» What you will do: Repeat each record below exactly as given.

[Stored records]
>>
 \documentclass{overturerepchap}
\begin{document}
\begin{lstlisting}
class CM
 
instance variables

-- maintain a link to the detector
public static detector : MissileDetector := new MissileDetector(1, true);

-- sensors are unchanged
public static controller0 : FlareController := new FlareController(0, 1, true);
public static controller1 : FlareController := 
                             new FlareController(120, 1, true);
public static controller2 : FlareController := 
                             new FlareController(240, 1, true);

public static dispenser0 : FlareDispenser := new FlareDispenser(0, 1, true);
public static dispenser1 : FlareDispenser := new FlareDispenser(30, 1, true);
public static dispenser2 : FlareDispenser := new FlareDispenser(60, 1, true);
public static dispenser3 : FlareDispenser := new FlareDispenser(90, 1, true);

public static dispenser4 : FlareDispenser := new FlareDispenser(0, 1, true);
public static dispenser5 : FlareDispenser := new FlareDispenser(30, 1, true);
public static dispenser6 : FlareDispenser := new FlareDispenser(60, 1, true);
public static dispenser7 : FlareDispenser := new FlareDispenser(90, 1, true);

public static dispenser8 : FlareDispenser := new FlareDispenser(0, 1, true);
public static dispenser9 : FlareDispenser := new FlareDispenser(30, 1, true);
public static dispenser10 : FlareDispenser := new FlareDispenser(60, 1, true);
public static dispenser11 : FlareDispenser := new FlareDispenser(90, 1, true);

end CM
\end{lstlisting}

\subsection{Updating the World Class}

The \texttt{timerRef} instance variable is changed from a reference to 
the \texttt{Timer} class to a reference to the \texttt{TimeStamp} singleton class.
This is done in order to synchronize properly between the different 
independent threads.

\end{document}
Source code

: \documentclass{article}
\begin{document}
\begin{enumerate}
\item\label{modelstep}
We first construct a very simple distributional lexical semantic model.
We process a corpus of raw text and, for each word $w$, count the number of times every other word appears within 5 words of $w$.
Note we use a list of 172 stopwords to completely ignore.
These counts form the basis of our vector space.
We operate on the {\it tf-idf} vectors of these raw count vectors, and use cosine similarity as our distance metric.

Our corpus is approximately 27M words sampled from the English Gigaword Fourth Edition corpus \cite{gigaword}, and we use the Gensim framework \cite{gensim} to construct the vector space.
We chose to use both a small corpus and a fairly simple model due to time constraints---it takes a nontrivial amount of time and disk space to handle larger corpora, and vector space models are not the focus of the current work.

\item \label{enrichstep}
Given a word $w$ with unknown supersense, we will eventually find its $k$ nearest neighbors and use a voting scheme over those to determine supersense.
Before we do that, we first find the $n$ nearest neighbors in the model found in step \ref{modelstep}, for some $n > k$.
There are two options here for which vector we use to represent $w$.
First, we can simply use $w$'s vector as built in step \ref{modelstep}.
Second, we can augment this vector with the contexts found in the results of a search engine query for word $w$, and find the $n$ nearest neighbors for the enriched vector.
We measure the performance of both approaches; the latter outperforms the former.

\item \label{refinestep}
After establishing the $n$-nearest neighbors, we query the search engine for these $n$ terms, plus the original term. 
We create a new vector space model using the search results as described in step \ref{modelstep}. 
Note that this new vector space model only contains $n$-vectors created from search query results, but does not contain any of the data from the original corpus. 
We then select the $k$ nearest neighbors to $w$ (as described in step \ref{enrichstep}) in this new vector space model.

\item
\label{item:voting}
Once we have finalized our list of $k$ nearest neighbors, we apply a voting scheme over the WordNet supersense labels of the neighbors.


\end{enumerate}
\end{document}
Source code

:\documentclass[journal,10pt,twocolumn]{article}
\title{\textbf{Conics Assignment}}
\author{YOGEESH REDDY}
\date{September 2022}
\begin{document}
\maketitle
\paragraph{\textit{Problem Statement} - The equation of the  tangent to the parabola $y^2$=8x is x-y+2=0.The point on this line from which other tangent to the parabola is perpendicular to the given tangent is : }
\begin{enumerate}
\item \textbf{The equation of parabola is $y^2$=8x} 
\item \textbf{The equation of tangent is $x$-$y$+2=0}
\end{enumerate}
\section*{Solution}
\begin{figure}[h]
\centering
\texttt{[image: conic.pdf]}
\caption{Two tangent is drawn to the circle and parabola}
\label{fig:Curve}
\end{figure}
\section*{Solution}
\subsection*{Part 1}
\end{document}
<<
» Task solution:
 \documentclass{overturerepchap}
\begin{document}
\begin{lstlisting}
class CM
 
instance variables

-- maintain a link to the detector
public static detector : MissileDetector := new MissileDetector(1, true);

-- sensors are unchanged
public static controller0 : FlareController := new FlareController(0, 1, true);
public static controller1 : FlareController := 
                             new FlareController(120, 1, true);
public static controller2 : FlareController := 
                             new FlareController(240, 1, true);

public static dispenser0 : FlareDispenser := new FlareDispenser(0, 1, true);
public static dispenser1 : FlareDispenser := new FlareDispenser(30, 1, true);
public static dispenser2 : FlareDispenser := new FlareDispenser(60, 1, true);
public static dispenser3 : FlareDispenser := new FlareDispenser(90, 1, true);

public static dispenser4 : FlareDispenser := new FlareDispenser(0, 1, true);
public static dispenser5 : FlareDispenser := new FlareDispenser(30, 1, true);
public static dispenser6 : FlareDispenser := new FlareDispenser(60, 1, true);
public static dispenser7 : FlareDispenser := new FlareDispenser(90, 1, true);

public static dispenser8 : FlareDispenser := new FlareDispenser(0, 1, true);
public static dispenser9 : FlareDispenser := new FlareDispenser(30, 1, true);
public static dispenser10 : FlareDispenser := new FlareDispenser(60, 1, true);
public static dispenser11 : FlareDispenser := new FlareDispenser(90, 1, true);

end CM
\end{lstlisting}

\subsection{Updating the World Class}

The \texttt{timerRef} instance variable is changed from a reference to 
the \texttt{Timer} class to a reference to the \texttt{TimeStamp} singleton class.
This is done in order to synchronize properly between the different 
independent threads.

\end{document}
Source code

: \documentclass{article}
\begin{document}
\begin{enumerate}
\item\label{modelstep}
We first construct a very simple distributional lexical semantic model.
We process a corpus of raw text and, for each word $w$, count the number of times every other word appears within 5 words of $w$.
Note we use a list of 172 stopwords to completely ignore.
These counts form the basis of our vector space.
We operate on the {\it tf-idf} vectors of these raw count vectors, and use cosine similarity as our distance metric.

Our corpus is approximately 27M words sampled from the English Gigaword Fourth Edition corpus \cite{gigaword}, and we use the Gensim framework \cite{gensim} to construct the vector space.
We chose to use both a small corpus and a fairly simple model due to time constraints---it takes a nontrivial amount of time and disk space to handle larger corpora, and vector space models are not the focus of the current work.

\item \label{enrichstep}
Given a word $w$ with unknown supersense, we will eventually find its $k$ nearest neighbors and use a voting scheme over those to determine supersense.
Before we do that, we first find the $n$ nearest neighbors in the model found in step \ref{modelstep}, for some $n > k$.
There are two options here for which vector we use to represent $w$.
First, we can simply use $w$'s vector as built in step \ref{modelstep}.
Second, we can augment this vector with the contexts found in the results of a search engine query for word $w$, and find the $n$ nearest neighbors for the enriched vector.
We measure the performance of both approaches; the latter outperforms the former.

\item \label{refinestep}
After establishing the $n$-nearest neighbors, we query the search engine for these $n$ terms, plus the original term. 
We create a new vector space model using the search results as described in step \ref{modelstep}. 
Note that this new vector space model only contains $n$-vectors created from search query results, but does not contain any of the data from the original corpus. 
We then select the $k$ nearest neighbors to $w$ (as described in step \ref{enrichstep}) in this new vector space model.

\item
\label{item:voting}
Once we have finalized our list of $k$ nearest neighbors, we apply a voting scheme over the WordNet supersense labels of the neighbors.


\end{enumerate}
\end{document}
Source code

:\documentclass[journal,10pt,twocolumn]{article}
\title{\textbf{Conics Assignment}}
\author{YOGEESH REDDY}
\date{September 2022}
\begin{document}
\maketitle
\paragraph{\textit{Problem Statement} - The equation of the  tangent to the parabola $y^2$=8x is x-y+2=0.The point on this line from which other tangent to the parabola is perpendicular to the given tangent is : }
\begin{enumerate}
\item \textbf{The equation of parabola is $y^2$=8x} 
\item \textbf{The equation of tangent is $x$-$y$+2=0}
\end{enumerate}
\section*{Solution}
\begin{figure}[h]
\centering
\texttt{[image: conic.pdf]}
\caption{Two tangent is drawn to the circle and parabola}
\label{fig:Curve}
\end{figure}
\section*{Solution}
\subsection*{Part 1}
\end{document}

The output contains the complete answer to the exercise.